Spencer Todd Prigmore, donning a standard-issue green jail jumpsuit, entered the magistrate courtroom of Judge Bob Mitchum cautiously Thursday. The 43-year-old, dark wavy hair combed but disheveled, strode lightly before taking a seat next to defense attorney Tom West. He took calming, meditative breaths, looking chiefly at the floor throughout a 45-minute hearing.
During that hearing, Lilburn Police Officer Andy Blimline detailed the believed happenings of the evening of July 18:
— Prigmore was driving his Ford pickup west on Lawrenceville Highway with passenger Maria Vitela when, at about 6:30 p.m., he shifted from the inside lane to the outside one, “barely clipping” a Ford Excursion.
— According to multiple witnesses, the pickup truck proceeded with his outward swing, jumping a curb near Harbins Road, crossing a small grassy area and continuing onto the sidewalk.
— Maria Alicia Cervantes Maldonado, 36, and 6-year-old daughter Melissa Paola Cervantes, walking east on the sidwalk, were struck and killed near a driveway for Calvary Baptist Church.
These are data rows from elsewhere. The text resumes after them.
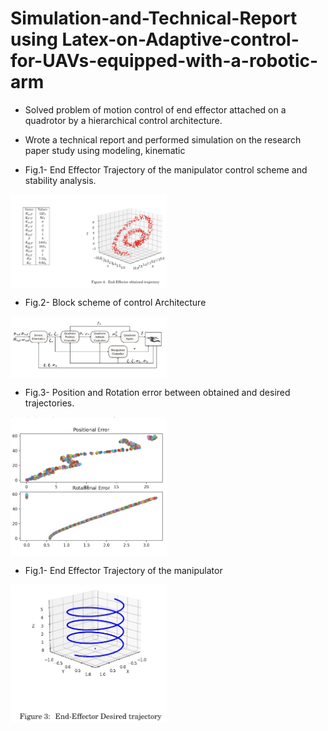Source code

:# Simulation-and-Technical-Report using Latex-on-Adaptive-control-for-UAVs-equipped-with-a-robotic-arm
- Solved problem of motion control of end effector attached on a quadrotor by a hierarchical control architecture.
- Wrote a technical report and performed simulation on the research paper study using modeling, kinematic 

- Fig.1- End Effector Trajectory of the manipulator 
  control scheme and stability analysis.
<img align="center" alt="Coding" width="250" src="https://github.com/Rishikesh-Jadhav/Simulation-and-Technical-Report-on-Adaptive-control-for-UAVs-equipped-with-a-robotic-arm/blob/main/Controls%20proj2.1.png">

- Fig.2- Block scheme of control Architecture
<img align="center" alt="Coding" width="250" src="https://github.com/Rishikesh-Jadhav/Simulation-and-Technical-Report-on-Adaptive-control-for-UAVs-equipped-with-a-robotic-arm/blob/main/Controls%20proj2.png">

- Fig.3- Position and Rotation error between obtained and desired trajectories. 
<img align="center" alt="Coding" width="250" src="https://github.com/Rishikesh-Jadhav/Simulation-and-Technical-Report-on-Adaptive-control-for-UAVs-equipped-with-a-robotic-arm/blob/main/controls_proj2.2.png">

- Fig.1- End Effector Trajectory of the manipulator 
<img align="center" alt="Coding" width="250" src="https://github.com/Rishikesh-Jadhav/Simulation-and-Technical-Report-on-Adaptive-control-for-UAVs-equipped-with-a-robotic-arm/blob/main/controls_proj2.3.png">
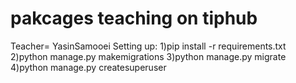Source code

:# pakcages teaching on tiphub
Teacher= YasinSamooei
Setting up:
1)pip install -r requirements.txt
2)python manage.py makemigrations
3)python manage.py migrate
4)python manage.py createsuperuser
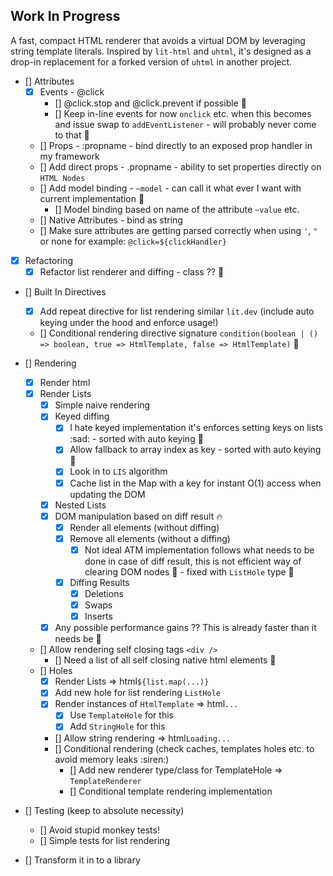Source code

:## Work In Progress

A fast, compact HTML renderer that avoids a virtual DOM by leveraging string template literals. Inspired by `lit-html` and `uhtml`, it's designed as a drop-in replacement for a forked version of `uhtml` in another project.

- [] Attributes
    - [x] Events - @click
        - [] @click.stop and @click.prevent if possible :thinking:
        - [] Keep in-line events for now `onclick` etc. when this becomes and issue swap to `addEventListener` - will probably never come to that :thinking:
    - [] Props - :propname - bind directly to an exposed prop handler in my framework
    - [] Add direct props - .propname - ability to set properties directly on `HTML Nodes`
    - [] Add model binding - `~model` - can call it what ever I want with current implementation :tada:
        - [] Model binding based on name of the attribute `~value` etc.
    - [] Native Attributes - bind as string
    - [] Make sure attributes are getting parsed correctly when using `'`, `"` or none for example: `@click=${clickHandler}`

- [x] Refactoring
    - [x] Refactor list renderer and diffing - class ?? :thinking:

- [] Built In Directives
    - [x] Add repeat directive for list rendering similar `lit.dev` (include auto keying under the hood and enforce usage!)
    - [] Conditional rendering directive signature `condition(boolean | () => boolean, true => HtmlTemplate, false => HtmlTemplate)` :thinking: 

- [] Rendering
    - [x] Render html
    - [x] Render Lists
        - [x] Simple naive rendering
        - [x] Keyed diffing
            - [x] I hate keyed implementation it's enforces setting keys on lists :sad: - sorted with auto keying :tada:
            - [x] Allow fallback to array index as key - sorted with auto keying :tada:
            - [x] Look in to `LIS` algorithm
            - [x] Cache list in the Map with a key for instant O(1) access when updating the DOM
        - [x] Nested Lists
        - [x] DOM manipulation based on diff result :fire:
            - [x] Render all elements (without diffing)
            - [x] Remove all elements (without a diffing)
                - [x] Not ideal ATM implementation follows what needs to be done in case of diff result, this is not efficient way of clearing DOM nodes :thinking: - fixed with `ListHole` type :tada:
            - [x] Diffing Results
                - [x] Deletions
                - [x] Swaps
                - [x] Inserts
        - [x] Any possible performance gains ?? This is already faster than it needs be :thinking:

    - [] Allow rendering self closing tags `<div />`
        - [] Need a list of all self closing native html elements :thinking:
    - [] Holes
        - [x] Render Lists => html`${list.map(...)}`
        - [x] Add new hole for list rendering `ListHole`
        - [x] Render instances of `HtmlTemplate` => html`...`
            - [x] Use `TemplateHole` for this
            - [x] Add `StringHole` for this
        - [] Allow string rendering => html`Loading...`
        - [] Conditional rendering (check caches, templates holes etc. to avoid memory leaks :siren:)
            - [] Add new renderer type/class for TemplateHole => `TemplateRenderer`
            - [] Conditional template rendering implementation 

- [] Testing (keep to absolute necessity)
    - [] Avoid stupid monkey tests!
    - [] Simple tests for list rendering

- [] Transform it in to a library
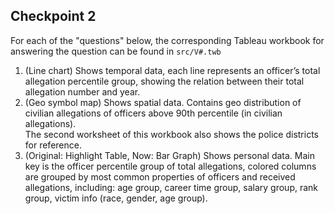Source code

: ## Checkpoint 2
For each of the "questions" below, the corresponding Tableau workbook for answering the question can be found in `src/V#.twb`

1. (Line chart) Shows temporal data, each line represents an officer’s total allegation percentile group, showing the relation between their total allegation number and year.
2. (Geo symbol map) Shows spatial data. Contains geo distribution of civilian allegations of officers above 90th percentile (in civilian allegations).<br/>
   The second worksheet of this workbook also shows the police districts for reference.
3. (Original: Highlight Table, Now: Bar Graph) Shows personal data. Main key is the officer percentile group of total allegations, colored columns are grouped by most common properties of officers and received allegations, including: age group, career time group, salary group, rank group, victim info (race, gender, age group).

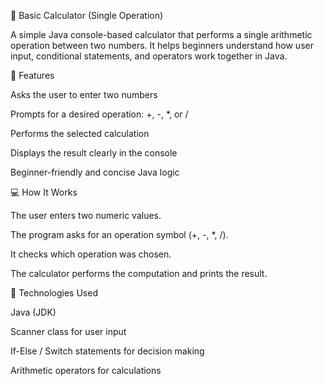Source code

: 🧮 Basic Calculator (Single Operation)

A simple Java console-based calculator that performs a single arithmetic operation between two numbers.
It helps beginners understand how user input, conditional statements, and operators work together in Java.

🚀 Features

Asks the user to enter two numbers

Prompts for a desired operation: +, -, *, or /

Performs the selected calculation

Displays the result clearly in the console

Beginner-friendly and concise Java logic

💻 How It Works

The user enters two numeric values.

The program asks for an operation symbol (+, -, *, /).

It checks which operation was chosen.

The calculator performs the computation and prints the result.

🧰 Technologies Used

Java (JDK)

Scanner class for user input

If-Else / Switch statements for decision making

Arithmetic operators for calculations
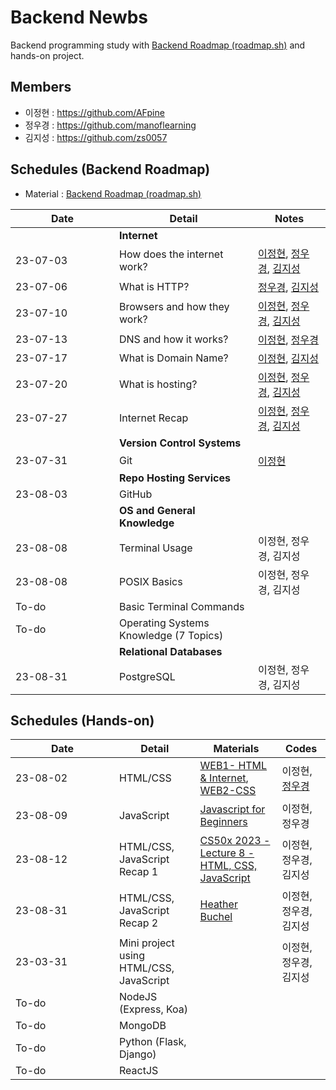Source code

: # Backend Newbs

Backend programming study with [Backend Roadmap (roadmap.sh)](https://roadmap.sh/backend) and hands-on project.

## Members

- 이정현 : https://github.com/AFpine
- 정우경 : https://github.com/manoflearning
- 김지성 : https://github.com/zs0057

## Schedules (Backend Roadmap)
- Material : [Backend Roadmap (roadmap.sh)](https://roadmap.sh/backend)

| <div style="width:150px">Date</div> | Detail | Notes |
|------|--------|-------|
| | **Internet** | |
| 23-07-03 | How does the internet work? | [이정현](https://github.com/manoflearning/backend-newbs/blob/main/AFpine/How%20does%20the%20internet%20work%3F.md), [정우경](https://github.com/manoflearning/backend-newbs/blob/main/manoflearning/How%20does%20the%20internet%20work_%20-%20Google%20Docs.pdf), [김지성](https://github.com/manoflearning/backend-newbs/blob/main/Zs/How%20does%20Internet%20work.pdf) |
| 23-07-06 | What is HTTP? | [정우경](https://github.com/manoflearning/backend-newbs/blob/main/manoflearning/What%20is%20HTTP_%20-%20Google%20Docs.pdf), [김지성](https://github.com/manoflearning/backend-newbs/blob/main/Zs/What%20is%20HTTP.pdf) |
| 23-07-10 | Browsers and how they work? | [이정현](https://github.com/manoflearning/backend-newbs/blob/main/AFpine/Browsers%20and%20how%20they%20work%3F.md), [정우경](https://github.com/manoflearning/backend-newbs/blob/main/manoflearning/Browsers%20and%20how%20they%20work_%20-%20Google%20Docs.pdf), [김지성](https://github.com/manoflearning/backend-newbs/blob/main/Zs/How%20browsers%20work.pdf) |
| 23-07-13 | DNS and how it works? | [이정현](https://github.com/manoflearning/backend-newbs/blob/main/AFpine/DNS%20and%20how%20it%20works%3F.md), [정우경](https://github.com/manoflearning/backend-newbs/blob/main/manoflearning/DNS%20and%20how%20it%20works_%20-%20Google%20Docs.pdf) |
| 23-07-17 | What is Domain Name? | [이정현](https://github.com/manoflearning/backend-newbs/blob/main/AFpine/What%20is%20Domain%20Name%3F.md), [김지성](https://github.com/manoflearning/backend-newbs/blob/main/Zs/What%20is%20Domain%20Name%20a4118925eba444c1abebbe9815adb59c.pdf) |
| 23-07-20 | What is hosting? | [이정현](https://github.com/manoflearning/backend-newbs/blob/main/AFpine/What%20is%20Hosting%3F.md), [정우경](https://github.com/manoflearning/backend-newbs/blob/main/manoflearning/What%20is%20hosting_%20-%20Google%20Docs.pdf), [김지성](https://github.com/manoflearning/backend-newbs/blob/main/Zs/What%20is%20Web%20Hosting.pdf) |
| 23-07-27 | Internet Recap | [이정현](https://github.com/manoflearning/backend-newbs/blob/main/AFpine/Internet%20Review.md), [정우경](https://github.com/manoflearning/backend-newbs/blob/main/manoflearning/Review%20(230703%20~%20230720)%20-%20Google%20Docs.pdf), [김지성](https://github.com/manoflearning/backend-newbs/blob/main/Zs/Review.pdf) |
| | **Version Control Systems** | |
| 23-07-31 | Git | [이정현](https://github.com/manoflearning/backend-newbs/blob/main/AFpine/Git.md) |
| | **Repo Hosting Services** | |
| 23-08-03 | GitHub | |
| | **OS and General Knowledge** | |
| 23-08-08 | Terminal Usage | 이정현, 정우경, 김지성 |
| 23-08-08 | POSIX Basics | 이정현, 정우경, 김지성 |
| To-do | Basic Terminal Commands | |
| To-do | Operating Systems Knowledge (7 Topics) | |
| | **Relational Databases** | |
| 23-08-31 | PostgreSQL | 이정현, 정우경, 김지성 |

## Schedules (Hands-on)

| <div style="width:150px">Date</div> | Detail | Materials | Codes |
|------|--------|-------|-----------| 
| 23-08-02 | HTML/CSS | [WEB1- HTML & Internet](https://www.youtube.com/playlist?list=PLuHgQVnccGMDZP7FJ_ZsUrdCGH68ppvPb), [WEB2-CSS](https://www.youtube.com/playlist?list=PLuHgQVnccGMAnWgUYiAW2cTzSBywFO75B) | 이정현, [정우경](https://github.com/manoflearning/zombie) |
| 23-08-09 | JavaScript | [Javascript for Beginners](https://nomadcoders.co/javascript-for-beginners) | 이정현, 정우경 |
| 23-08-12 | HTML/CSS, JavaScript Recap 1 | [CS50x 2023 - Lecture 8 - HTML, CSS, JavaScript](https://www.youtube.com/live/alnzFK-4xMY?feature=share) | 이정현, 정우경, 김지성 |
| 23-08-31 | HTML/CSS, JavaScript Recap 2 | [Heather Buchel](https://heather-buchel.com/) | 이정현, 정우경, 김지성 |
| 23-03-31 | Mini project using HTML/CSS, JavaScript | | 이정현, 정우경, 김지성 |
| To-do | NodeJS (Express, Koa) | | |
| To-do | MongoDB | | |
| To-do | Python (Flask, Django) | | |
| To-do | ReactJS | | |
— Prigmore reportedly continued to drive about a quarter-mile down the road, stopping in the parking lot of a title loan facility. When police arrived, he was “hysterical and crying” and had the physical manifestations of being under the influence of drugs, Blimline said.
West, gray ponytail resting on the collar of his seersucker suit, grilled Blimline as members of both families involved — Prigmore and Maldonado — wept openly in the same row of the gallery. By the end of the hearing, felony charges of vehicular homicide (two counts), hit and run and failure to return to the scene were bound over to Gwinnett County Superior Court.
The charge of DUI-drugs was not.
Arguing that Prigmore’s post-incident reaction of tears and hysteria could’ve been the product of the fact “he just ran over two people,” West pointed to the lack of hard evidence on the charge.
“There’s absolutely no evidence that my client was under the influence of drugs,” West said.
Assistant District Attorney David Keeton admitted that the DUI charge was “sketchy until we get the forensics.” Prigmore denied sobriety tests at the scene, but blood was drawn and sent to the Georgia Bureau of Investigation’s crime lab for analysis. Authorities believe he was under the influence of drugs but are unsure which.
Blimline testified that a colleague reported “smelling narcotics” in Prigmore’s truck. No drugs or paraphernalia were discovered in the vehicle.
Charges can be added, re-added or subtracted from a case following a probable cause hearing, typically via indictment at a later date.
Janice Hayes, Prigmore’s mother, took the stand Thursday as West made his unsuccessful case for Prigmore to be granted bond. Crying, Hayes said she and Prigmore lived in the same home on Five Forks-Trickum Road that her parents had occupied for 63 years.
“If the judge told him to stay there at the house forever, he’d stay there,” she said.
Judge Mitchum denied bond anyway, calling Prigmore a danger to the community. Prigmore’s ex-wife and daughter were also present Thursday.
The sister of Maldonado, the victim, was at Thursday’s hearing alongside several friends and family members. They declined comment.